Exercise objective: Give the data again in full, exactly as written below.

(Data excerpts)
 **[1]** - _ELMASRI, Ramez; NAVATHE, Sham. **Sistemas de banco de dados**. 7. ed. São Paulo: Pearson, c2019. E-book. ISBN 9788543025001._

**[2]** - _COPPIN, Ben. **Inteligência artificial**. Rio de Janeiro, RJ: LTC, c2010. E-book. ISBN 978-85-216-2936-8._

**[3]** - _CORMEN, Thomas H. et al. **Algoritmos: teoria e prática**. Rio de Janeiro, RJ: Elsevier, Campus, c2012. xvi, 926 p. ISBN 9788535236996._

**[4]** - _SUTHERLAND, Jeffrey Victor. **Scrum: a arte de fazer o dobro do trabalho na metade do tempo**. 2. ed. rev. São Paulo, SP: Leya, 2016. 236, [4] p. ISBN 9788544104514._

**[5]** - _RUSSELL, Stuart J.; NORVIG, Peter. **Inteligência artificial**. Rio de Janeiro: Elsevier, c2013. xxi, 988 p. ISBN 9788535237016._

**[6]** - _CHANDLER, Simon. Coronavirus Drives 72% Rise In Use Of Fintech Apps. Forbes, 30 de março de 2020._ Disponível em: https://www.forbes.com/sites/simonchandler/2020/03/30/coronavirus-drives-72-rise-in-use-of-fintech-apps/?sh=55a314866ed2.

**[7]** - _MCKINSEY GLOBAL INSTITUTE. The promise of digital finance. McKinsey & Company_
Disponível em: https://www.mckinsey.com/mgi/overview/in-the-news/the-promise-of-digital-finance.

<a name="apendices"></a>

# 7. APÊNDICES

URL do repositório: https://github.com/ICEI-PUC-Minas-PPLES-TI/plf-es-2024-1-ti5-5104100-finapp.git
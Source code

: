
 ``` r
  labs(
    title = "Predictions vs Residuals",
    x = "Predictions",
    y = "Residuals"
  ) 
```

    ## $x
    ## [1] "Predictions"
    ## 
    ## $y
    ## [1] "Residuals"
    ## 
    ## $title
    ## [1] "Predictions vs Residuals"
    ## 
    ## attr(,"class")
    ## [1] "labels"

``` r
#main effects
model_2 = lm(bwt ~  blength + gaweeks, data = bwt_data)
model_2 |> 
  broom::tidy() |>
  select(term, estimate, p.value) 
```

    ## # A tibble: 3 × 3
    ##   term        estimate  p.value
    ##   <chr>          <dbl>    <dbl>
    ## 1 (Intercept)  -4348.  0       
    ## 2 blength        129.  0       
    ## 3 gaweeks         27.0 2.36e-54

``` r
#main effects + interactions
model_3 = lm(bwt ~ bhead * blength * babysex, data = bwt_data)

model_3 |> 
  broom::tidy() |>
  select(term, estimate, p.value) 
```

Exercise response:
 **[1]** - _ELMASRI, Ramez; NAVATHE, Sham. **Sistemas de banco de dados**. 7. ed. São Paulo: Pearson, c2019. E-book. ISBN 9788543025001._

**[2]** - _COPPIN, Ben. **Inteligência artificial**. Rio de Janeiro, RJ: LTC, c2010. E-book. ISBN 978-85-216-2936-8._

**[3]** - _CORMEN, Thomas H. et al. **Algoritmos: teoria e prática**. Rio de Janeiro, RJ: Elsevier, Campus, c2012. xvi, 926 p. ISBN 9788535236996._

**[4]** - _SUTHERLAND, Jeffrey Victor. **Scrum: a arte de fazer o dobro do trabalho na metade do tempo**. 2. ed. rev. São Paulo, SP: Leya, 2016. 236, [4] p. ISBN 9788544104514._

**[5]** - _RUSSELL, Stuart J.; NORVIG, Peter. **Inteligência artificial**. Rio de Janeiro: Elsevier, c2013. xxi, 988 p. ISBN 9788535237016._

**[6]** - _CHANDLER, Simon. Coronavirus Drives 72% Rise In Use Of Fintech Apps. Forbes, 30 de março de 2020._ Disponível em: https://www.forbes.com/sites/simonchandler/2020/03/30/coronavirus-drives-72-rise-in-use-of-fintech-apps/?sh=55a314866ed2.

**[7]** - _MCKINSEY GLOBAL INSTITUTE. The promise of digital finance. McKinsey & Company_
Disponível em: https://www.mckinsey.com/mgi/overview/in-the-news/the-promise-of-digital-finance.

<a name="apendices"></a>

# 7. APÊNDICES

URL do repositório: https://github.com/ICEI-PUC-Minas-PPLES-TI/plf-es-2024-1-ti5-5104100-finapp.git
Source code

:
 ``` r
  labs(
    title = "Predictions vs Residuals",
    x = "Predictions",
    y = "Residuals"
  ) 
```

    ## $x
    ## [1] "Predictions"
    ## 
    ## $y
    ## [1] "Residuals"
    ## 
    ## $title
    ## [1] "Predictions vs Residuals"
    ## 
    ## attr(,"class")
    ## [1] "labels"

``` r
#main effects
model_2 = lm(bwt ~  blength + gaweeks, data = bwt_data)
model_2 |> 
  broom::tidy() |>
  select(term, estimate, p.value) 
```

    ## # A tibble: 3 × 3
    ##   term        estimate  p.value
    ##   <chr>          <dbl>    <dbl>
    ## 1 (Intercept)  -4348.  0       
    ## 2 blength        129.  0       
    ## 3 gaweeks         27.0 2.36e-54

``` r
#main effects + interactions
model_3 = lm(bwt ~ bhead * blength * babysex, data = bwt_data)

model_3 |> 
  broom::tidy() |>
  select(term, estimate, p.value) 
```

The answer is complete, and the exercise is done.